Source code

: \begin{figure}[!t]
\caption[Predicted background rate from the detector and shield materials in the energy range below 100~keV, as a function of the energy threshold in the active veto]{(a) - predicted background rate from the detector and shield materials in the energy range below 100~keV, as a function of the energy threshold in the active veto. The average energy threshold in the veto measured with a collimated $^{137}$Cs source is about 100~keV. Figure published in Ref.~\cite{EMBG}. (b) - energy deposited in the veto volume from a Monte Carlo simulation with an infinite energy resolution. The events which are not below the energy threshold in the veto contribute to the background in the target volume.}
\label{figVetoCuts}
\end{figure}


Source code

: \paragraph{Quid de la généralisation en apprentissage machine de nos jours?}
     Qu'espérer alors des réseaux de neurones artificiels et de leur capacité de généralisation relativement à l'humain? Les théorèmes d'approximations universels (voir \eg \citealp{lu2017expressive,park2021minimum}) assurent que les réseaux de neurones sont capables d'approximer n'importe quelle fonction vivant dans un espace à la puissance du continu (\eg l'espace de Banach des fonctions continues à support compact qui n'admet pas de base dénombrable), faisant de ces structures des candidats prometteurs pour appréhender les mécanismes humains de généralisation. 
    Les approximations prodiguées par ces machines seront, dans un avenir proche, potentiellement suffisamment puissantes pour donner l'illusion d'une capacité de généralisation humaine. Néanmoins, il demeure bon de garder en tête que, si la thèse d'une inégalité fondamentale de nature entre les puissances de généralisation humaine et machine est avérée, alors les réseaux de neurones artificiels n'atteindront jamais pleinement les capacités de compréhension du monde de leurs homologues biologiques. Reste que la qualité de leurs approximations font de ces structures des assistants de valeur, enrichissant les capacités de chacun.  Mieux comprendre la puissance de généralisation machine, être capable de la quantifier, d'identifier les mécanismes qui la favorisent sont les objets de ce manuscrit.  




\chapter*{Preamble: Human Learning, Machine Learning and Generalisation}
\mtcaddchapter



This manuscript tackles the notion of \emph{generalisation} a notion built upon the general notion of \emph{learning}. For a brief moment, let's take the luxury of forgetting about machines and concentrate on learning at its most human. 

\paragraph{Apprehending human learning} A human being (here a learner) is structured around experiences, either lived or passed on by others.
#####
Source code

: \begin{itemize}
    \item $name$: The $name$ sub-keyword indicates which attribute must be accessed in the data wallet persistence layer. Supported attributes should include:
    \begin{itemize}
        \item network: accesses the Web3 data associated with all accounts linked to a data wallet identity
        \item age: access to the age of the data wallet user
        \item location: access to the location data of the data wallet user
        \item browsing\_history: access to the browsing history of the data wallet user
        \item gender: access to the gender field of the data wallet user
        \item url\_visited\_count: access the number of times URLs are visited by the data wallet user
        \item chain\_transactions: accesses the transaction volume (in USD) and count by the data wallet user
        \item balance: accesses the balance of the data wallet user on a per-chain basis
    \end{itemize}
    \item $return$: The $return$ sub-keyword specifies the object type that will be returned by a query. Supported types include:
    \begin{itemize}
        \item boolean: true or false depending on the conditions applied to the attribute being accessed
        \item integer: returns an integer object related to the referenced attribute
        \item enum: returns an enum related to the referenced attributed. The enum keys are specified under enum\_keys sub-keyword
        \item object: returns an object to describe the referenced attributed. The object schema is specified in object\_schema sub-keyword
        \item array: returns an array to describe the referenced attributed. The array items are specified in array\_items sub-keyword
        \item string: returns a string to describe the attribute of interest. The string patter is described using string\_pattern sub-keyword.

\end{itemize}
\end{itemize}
#####
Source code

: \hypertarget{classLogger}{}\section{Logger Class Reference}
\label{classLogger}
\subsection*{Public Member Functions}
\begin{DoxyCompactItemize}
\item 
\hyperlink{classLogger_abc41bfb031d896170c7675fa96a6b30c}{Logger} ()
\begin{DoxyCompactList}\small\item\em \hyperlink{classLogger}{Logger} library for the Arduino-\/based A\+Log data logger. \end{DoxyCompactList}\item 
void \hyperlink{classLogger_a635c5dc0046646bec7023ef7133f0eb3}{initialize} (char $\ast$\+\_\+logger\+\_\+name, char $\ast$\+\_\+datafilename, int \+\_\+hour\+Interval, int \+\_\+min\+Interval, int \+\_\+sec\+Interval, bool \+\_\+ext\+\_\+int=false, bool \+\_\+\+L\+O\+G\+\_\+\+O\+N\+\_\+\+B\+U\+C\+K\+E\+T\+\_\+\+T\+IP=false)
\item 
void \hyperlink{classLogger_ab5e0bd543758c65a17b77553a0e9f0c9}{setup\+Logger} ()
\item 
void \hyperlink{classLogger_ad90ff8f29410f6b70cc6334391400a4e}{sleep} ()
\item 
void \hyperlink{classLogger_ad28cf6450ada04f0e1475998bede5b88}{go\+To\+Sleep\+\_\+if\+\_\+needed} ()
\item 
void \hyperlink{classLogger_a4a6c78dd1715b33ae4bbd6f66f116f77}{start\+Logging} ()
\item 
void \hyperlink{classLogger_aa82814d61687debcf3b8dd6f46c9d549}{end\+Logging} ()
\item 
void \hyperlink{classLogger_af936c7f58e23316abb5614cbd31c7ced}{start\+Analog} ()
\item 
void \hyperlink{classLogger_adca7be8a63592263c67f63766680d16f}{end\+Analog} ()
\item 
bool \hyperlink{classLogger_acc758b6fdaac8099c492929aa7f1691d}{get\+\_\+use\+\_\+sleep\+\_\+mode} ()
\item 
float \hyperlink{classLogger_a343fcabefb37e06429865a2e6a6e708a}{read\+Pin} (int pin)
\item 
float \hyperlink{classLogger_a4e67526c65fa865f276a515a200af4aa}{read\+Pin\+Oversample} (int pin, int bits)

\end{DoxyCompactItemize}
#####
WHAT TO WORK ON => Find the word "attributed" in the entries above and gather every line that holds it.

RESULT =>
        \item enum: returns an enum related to the referenced attributed. The enum keys are specified under enum\_keys sub-keyword
        \item object: returns an object to describe the referenced attributed. The object schema is specified in object\_schema sub-keyword
        \item array: returns an array to describe the referenced attributed. The array items are specified in array\_items sub-keyword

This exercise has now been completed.